Authorities released body camera footage that showed Potter shouting at Wright as officers tried to arrest him. "Taser! Taser! Taser!" she can be heard saying, as she draws her weapon when Wright gets behind the wheel of his vehicle.

After firing a single shot from her gun, she is heard saying: "Holy sh**! I just shot him."

At the news conference, Brooklyn Center Mayor Mike Elliott said the officer's position should be terminated.

"My position is that we cannot afford to make mistakes that lead to the loss of life of other people in our profession," he said. "And so I do fully support releasing the officer of her duties."

Later, he announced that the city council had given his office the authority over the police department, and that City Manager Curt Boganey had been fired with the deputy city manager assuming his duties. "At such a tough time, this will streamline things and establish a chain of command and leadership," Elliott tweeted.

At the news conference, Boganey had declined to say whether he believed the officer should be fired, and said that she would get "due process."

Gannon also did not say whether Potter would be fired. "I think we can watch the video and ascertain whether she will be returning," he said.

The police chief said he believed Potter had intended to use her Taser, but instead fired a bullet from her handgun.
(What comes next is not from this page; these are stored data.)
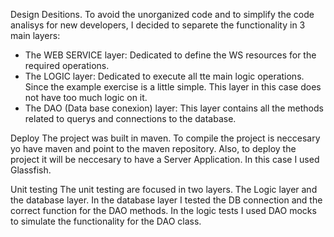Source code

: Design Desitions.
To avoid the unorganized code and to simplify the code analisys for new developers, I decided to separete the functionality in 3 main layers:
- The WEB SERVICE layer: Dedicated to define the WS resources for the required operations.
- The LOGIC layer: Dedicated to execute all tte main logic operations. Since the example exercise is a little simple. This layer in this case does not have too much logic on it.
- The DAO (Data base conexion) layer: This layer contains all the methods related to querys and connections to the database.

Deploy
The project was built in maven. To compile the project is neccesary yo have maven and point to the maven repository. Also, to deploy the project it will be neccesary to have a Server Application. In this case I used Glassfish.

Unit testing
The unit testing are focused in two layers. The Logic layer and the database layer. In the database layer I tested the DB connection and the correct function for the DAO methods. 
In the logic tests I used DAO mocks to simulate the functionality for the DAO class.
"As I watched the video and listened to the officer's commands, it is my belief that the officer had the intention to deploy their Taser, but instead shot Mr. Wright with a single bullet," he said. "From what I viewed and the officer's reaction in distress immediately after that, this was an accidental discharge that resulted in the tragic death of Mr. Wright."

But Ben Crump, a civil rights attorney representing the Wright family, was among those who questioned how a 26-year veteran of the police department could confuse the two weapons.

"Ofc. Kim Potter killed Daunte Wright — but did she know the difference between a handgun and a taser?" Crump tweeted.

Crump also noted that Potter is the police union president and "taught officers who fatally shot Kobe Dimock-Heisler how to protect themselves [and] obscure accountability."

Crump quoted from a Hennepin County Attorney's Office report that said Potter was the among the first to arrive at the scene after Dimock-Heisler was shot in 2019 and had advised the officers involved.

Potter "instructed Officers Turner and Akers to exit the residence, get into separate squad cars, turn off their body worn cameras, and to not talk to each other," the report said. The officers were cleared of wrongdoing and no charges were filed.

Crump concluded: "Ofc. Kim Potter knew exactly what she was doing. She knew how to obscure the truth. In that instance, her actions were clearly intentional."

Wright's older brother, Dallas Bryant, also questioned how the officer could mistake a gun for a Taser, the Associated Press reported.

"You know the difference between plastic and metal. We all know it," he told people gathered at a candlelight vigil on Monday.

On Twitter, some pointed to photographs that indicate Potter's Taser is yellow.

Rob Gill wrote: "26 years in law enforcement and they want us to think that Officer Kim Potter grabbed her gun BY MISTAKE?!!!? Her taser is BRIGHT YELLOW and on the left side of her body!"

Hennepin County Attorney Mike Freeman referred the case to Washington County "to avoid any appearance of a conflict of interest," his office said in a news release.

Washington County Attorney Pete Orput told the Star Tribune that his office will conduct a "thorough yet expedited" review of the case and hopes to have criminal charges drafted Tuesday or Wednesday.

An attorney representing Potter has been contacted for comment.